It opened for signature a decade ago. It’s time for the U.S. Senate to act.
Source: There’s a Disability Rights Treaty. The United States Still Hasn’t Ratified it.
On a Friday afternoon in July 2009, President Obama gave remarks in the East Room of the White House about the signing of an international human rights treaty to protect the rights of people with disabilities.
“Disability rights aren’t just civil rights to be enforced here at home; they’re universal rights to be recognized and promoted around the world,” Obama said. “And that’s why I’m proud to announce that next week, the United States of America will join 140 other nations in signing the United Nations Convention on the Rights of Persons with Disabilities, the first new human rights convention of the 21st century.”
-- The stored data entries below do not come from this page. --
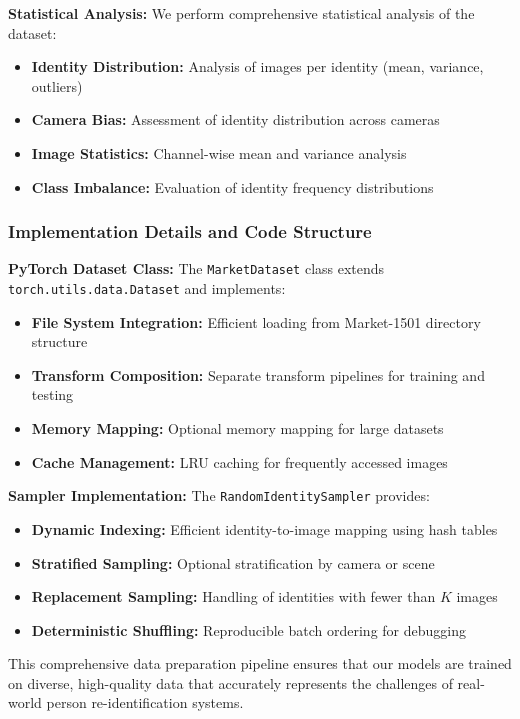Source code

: \documentclass[a4paper,12pt]{article}
\begin{document}
\textbf{Statistical Analysis:}
We perform comprehensive statistical analysis of the dataset:
\begin{itemize}
    \item \textbf{Identity Distribution:} Analysis of images per identity (mean, variance, outliers)
    \item \textbf{Camera Bias:} Assessment of identity distribution across cameras
    \item \textbf{Image Statistics:} Channel-wise mean and variance analysis
    \item \textbf{Class Imbalance:} Evaluation of identity frequency distributions
\end{itemize}

\subsubsection{Implementation Details and Code Structure}

\textbf{PyTorch Dataset Class:}
The \texttt{MarketDataset} class extends \texttt{torch.utils.data.Dataset} and implements:
\begin{itemize}
    \item \textbf{File System Integration:} Efficient loading from Market-1501 directory structure
    \item \textbf{Transform Composition:} Separate transform pipelines for training and testing
    \item \textbf{Memory Mapping:} Optional memory mapping for large datasets
    \item \textbf{Cache Management:} LRU caching for frequently accessed images
\end{itemize}

\textbf{Sampler Implementation:}
The \texttt{RandomIdentitySampler} provides:
\begin{itemize}
    \item \textbf{Dynamic Indexing:} Efficient identity-to-image mapping using hash tables
    \item \textbf{Stratified Sampling:} Optional stratification by camera or scene
    \item \textbf{Replacement Sampling:} Handling of identities with fewer than $K$ images
    \item \textbf{Deterministic Shuffling:} Reproducible batch ordering for debugging
\end{itemize}

This comprehensive data preparation pipeline ensures that our models are trained on diverse, high-quality data that accurately represents the challenges of real-world person re-identification systems.
\end{document}
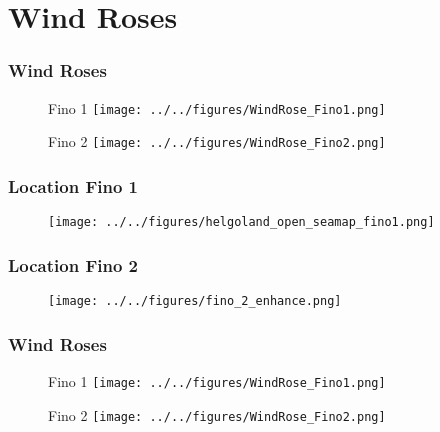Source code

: \documentclass[12pt,t]{beamer}
\begin{document}
\section{Wind Roses}
\begin{frame}
	\frametitle{Wind Roses}
\begin{figure}[htbp]
	\begin{center}
		\begin{minipage}[t]{0.45\linewidth}
			\centering
			Fino 1
			\texttt{[image: ../../figures/WindRose\_Fino1.png]}
			\label{label 1}
		\end{minipage}
		\begin{minipage}[t]{0.45\linewidth}
			\centering
			Fino 2
			\texttt{[image: ../../figures/WindRose\_Fino2.png]}
			\label{label 2}
		\end{minipage}
	\end{center}
\end{figure}
\end{frame}

\begin{frame}
\frametitle{Location Fino 1}
\begin{figure}[H]
\centering
\texttt{[image: ../../figures/helgoland\_open\_seamap\_fino1.png]}
\label{fig:fino1}
\end{figure} 
\end{frame}
\begin{frame}
\frametitle{Location Fino 2}
\begin{figure}[H]
\centering
\texttt{[image: ../../figures/fino\_2\_enhance.png]}
\label{fig:fino2}
\end{figure} 
\end{frame}
\begin{frame}
	\frametitle{Wind Roses}
\begin{figure}[htbp]
	\begin{center}
		\begin{minipage}[t]{0.45\linewidth}
			\centering
			Fino 1
			\texttt{[image: ../../figures/WindRose\_Fino1.png]}
			\label{label 1}
		\end{minipage}
		\begin{minipage}[t]{0.45\linewidth}
			\centering
			Fino 2
			\texttt{[image: ../../figures/WindRose\_Fino2.png]}
			\label{label 2}
		\end{minipage}
	\end{center}
\end{figure}
\end{frame}
\end{document}
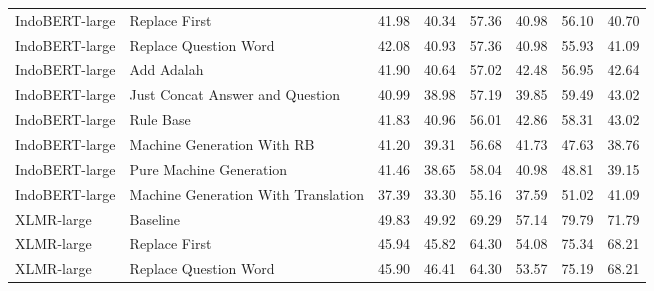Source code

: \begin{table}[H]
\begin{tabular}{llrrrrrr}
IndoBERT-large &                       Replace First &                  41.98 &                  40.34 &                  57.36 &                  40.98 &                  56.10 &                  40.70 \\
IndoBERT-large &               Replace Question Word &                  42.08 &                  40.93 &                  57.36 &                  40.98 &                  55.93 &                  41.09 \\
IndoBERT-large &                          Add Adalah &                  41.90 &                  40.64 &                  57.02 &                  42.48 &                  56.95 &                  42.64 \\
IndoBERT-large &     Just Concat Answer and Question &                  40.99 &                  38.98 &                  57.19 &                  39.85 &                  59.49 &                  43.02 \\
IndoBERT-large &                           Rule Base &                  41.83 &                  40.96 &                  56.01 &                  42.86 &                  58.31 &                  43.02 \\
IndoBERT-large &          Machine Generation With RB &                  41.20 &                  39.31 &                  56.68 &                  41.73 &                  47.63 &                  38.76 \\
IndoBERT-large &             Pure Machine Generation &                  41.46 &                  38.65 &                  58.04 &                  40.98 &                  48.81 &                  39.15 \\
IndoBERT-large & Machine Generation With Translation &                  37.39 &                  33.30 &                  55.16 &                  37.59 &                  51.02 &                  41.09 \\
\hline
    XLMR-large &                            Baseline &                  49.83 &                  49.92 &                  69.29 &                  57.14 &                  79.79 &                  71.79 \\
    XLMR-large &                       Replace First &                  45.94 &                  45.82 &                  64.30 &                  54.08 &                  75.34 &                  68.21 \\
    XLMR-large &               Replace Question Word &                  45.90 &                  46.41 &                  64.30 &                  53.57 &                  75.19 &                  68.21 \\

\end{tabular}
\end{table}
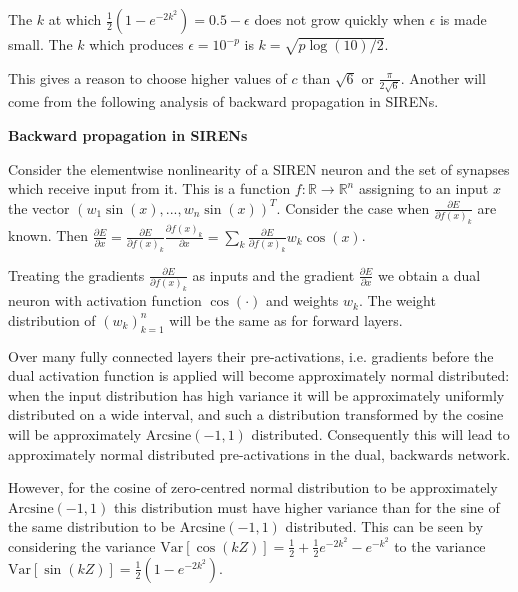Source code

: \documentclass{letter}
\begin{document}
The $k$ at which $\frac{1}{2}(1-e^{-2k^2})=0.5-\epsilon$ does not grow quickly when $\epsilon$ is made small. The $k$ which produces $\epsilon=10^{-p}$ is $k=\sqrt{p\log(10)/2}$.

\begin{center}
\end{center}

This gives a reason to choose higher values of $c$ than $\sqrt{6}$ or $\frac{\pi}{2\sqrt{6}}$. Another will come from the following analysis of backward propagation in SIRENs.

{\bf Backward propagation in SIRENs}

Consider the elementwise nonlinearity of a SIREN neuron and the set of synapses which receive input from it. This is a function $f:\mathbb{R}\rightarrow \mathbb{R}^n$ assigning to an input $x$ the vector $\left(w_{1}\sin(x),...,w_{n}\sin(x)\right)^T$. Consider the case when $\frac{\partial E}{\partial f(x)_k}$ are known. Then $\frac{\partial E}{\partial x}=\frac{\partial E}{\partial f(x)_k}\frac{\partial f(x)_k}{\partial x}=\sum_k \frac{\partial E}{\partial f(x)_k}w_{k}\cos(x)$. 

Treating the gradients $\frac{\partial E}{\partial f(x)_k}$ as inputs and the gradient $\frac{\partial E}{\partial x}$ we obtain a dual neuron with activation function $\cos(\cdot)$ and weights $w_k$. The weight distribution of $\left(w_k\right)_{k=1}^n$ will be the same as for forward layers. 

Over many fully connected layers their pre-activations, i.e. gradients before the dual activation function is applied will become approximately normal distributed: when the input distribution has high variance it will be approximately uniformly distributed on a wide interval, and such a distribution transformed by the cosine will be approximately $\text{Arcsine}(-1,1)$ distributed. Consequently this will lead to approximately normal distributed pre-activations in the dual, backwards network.

However, for the cosine of zero-centred normal distribution to be approximately $\text{Arcsine}(-1,1)$ this distribution must have higher variance than for the sine of the same distribution to be $\text{Arcsine}(-1,1)$ distributed. This can be seen by considering the variance $\text{Var}\left[\cos(kZ)\right] = \frac{1}{2} + \frac{1}{2}e^{-2k^2}-e^{-k^2}$ to the variance $\text{Var}\left[\sin(kZ)\right]=\frac{1}{2}(1-e^{-2k^2})$.
\end{document}
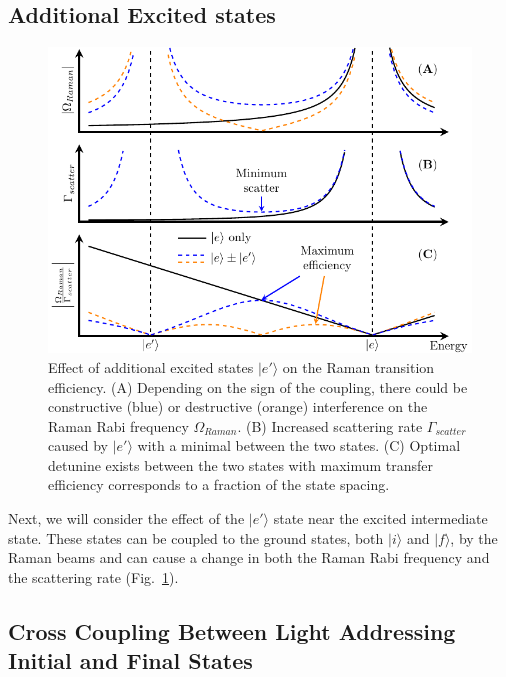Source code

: \subsection{Additional Excited states}

\begin{figure}
  \centering
  \includegraphics[width=\textwidth]{figures/raman_transfer_extra_ext_states.pdf}
  \caption[Raman transition with additional excited states]{
    Effect of additional excited states $|e'\rangle$ on the Raman transition efficiency.
    (A) Depending on the sign of the coupling, there could be constructive (blue)
    or destructive (orange) interference on the Raman Rabi frequency $\Omega_{Raman}$.
    (B) Increased scattering rate $\Gamma_{scatter}$ caused by $|e'\rangle$ with a minimal
    between the two states.
    (C) Optimal detunine exists between the two states with maximum transfer efficiency
    corresponds to a fraction of the state spacing.
    \label{fig:raman-transfer-extra-ext-states}}
\end{figure}

Next, we will consider the effect of the $|e'\rangle$ state near the excited intermediate state.
These states can be coupled to the ground states, both $|i\rangle$ and $|f\rangle$,
by the Raman beams and can cause a change in both the Raman Rabi frequency
and the scattering rate (Fig.~\ref{fig:raman-transfer-extra-ext-states}).

\subsection{Cross Coupling Between Light Addressing Initial and Final States}

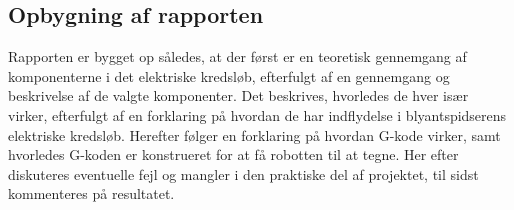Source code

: \subsection{Opbygning af rapporten}
Rapporten er bygget op således, at der først er en teoretisk gennemgang af komponenterne i det elektriske kredsløb, efterfulgt af en gennemgang og beskrivelse af de valgte komponenter. Det beskrives, hvorledes de hver især virker, efterfulgt af en forklaring på hvordan de har indflydelse i blyantspidserens elektriske kredsløb. Herefter følger en forklaring på hvordan G-kode virker, samt hvorledes G-koden er konstrueret for at få robotten til at tegne. Her efter diskuteres eventuelle fejl og mangler i den praktiske del af projektet, til sidst kommenteres på resultatet.\\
The treaty, known as CRPD, was inspired by U.S. leadership on disability rights and is modeled after the Americans with Disabilities Act (ADA) of 1990, which protects individuals with disabilities against discrimination in areas such as employment, public accommodations, and transportation.
“This extraordinary treaty calls on all nations to guarantee rights like those afforded under the ADA. It urges equal protection and equal benefits before the law for all citizens; reaffirms the inherent dignity and worth and independence of all persons with disabilities worldwide,” Obama said.
CRPD opened for signature 10 years ago today — and as the committee that monitors CRPD implementation meets in Geneva right now to consider reports from eight countries, it’s a good reminder that the United States isn’t one of them. Despite Obama’s signature nearly eight years ago, the treaty — ratified by 172 countries — still awaits U.S. Senate ratification.
In December 2012, a Senate vote (61–38) fell five votes short of the two-thirds majority required to adopt an international treaty. In July 2014, the Senate Foreign Relations Committee advanced the treaty (12–6) — but the full Senate never took a vote.
At a time when the United States has a president who mocked (while campaigning) a reporter with a disability, when the U.S. Secretary of Education is a threat to children with disabilities, and when the current U.S. Supreme Court nominee has repeatedly ruled against students with disabilities and who’s demonstrated a troubling approach to the rights of people with disabilities, it’s easy to feel discouraged about the state (and future) of disability rights.
But ratifying CRPD represents an opportunity to take bipartisan action and stand with the rest of the world in advancing the civil and human rights of people with disabilities everywhere. And it’s an opportunity to continue our nation’s tradition of advancing important human rights protections, as we did with the Rehabilitation Act, the Individuals with Disabilities Education Act, the ADA, and the ADA Amendments Act of 2008 — all signed by Republican presidents.
Disability rights are civil and human rights. Now, a decade after the treaty opened for signature, it’s time to finally make a global commitment to protecting disability rights by ratifying it.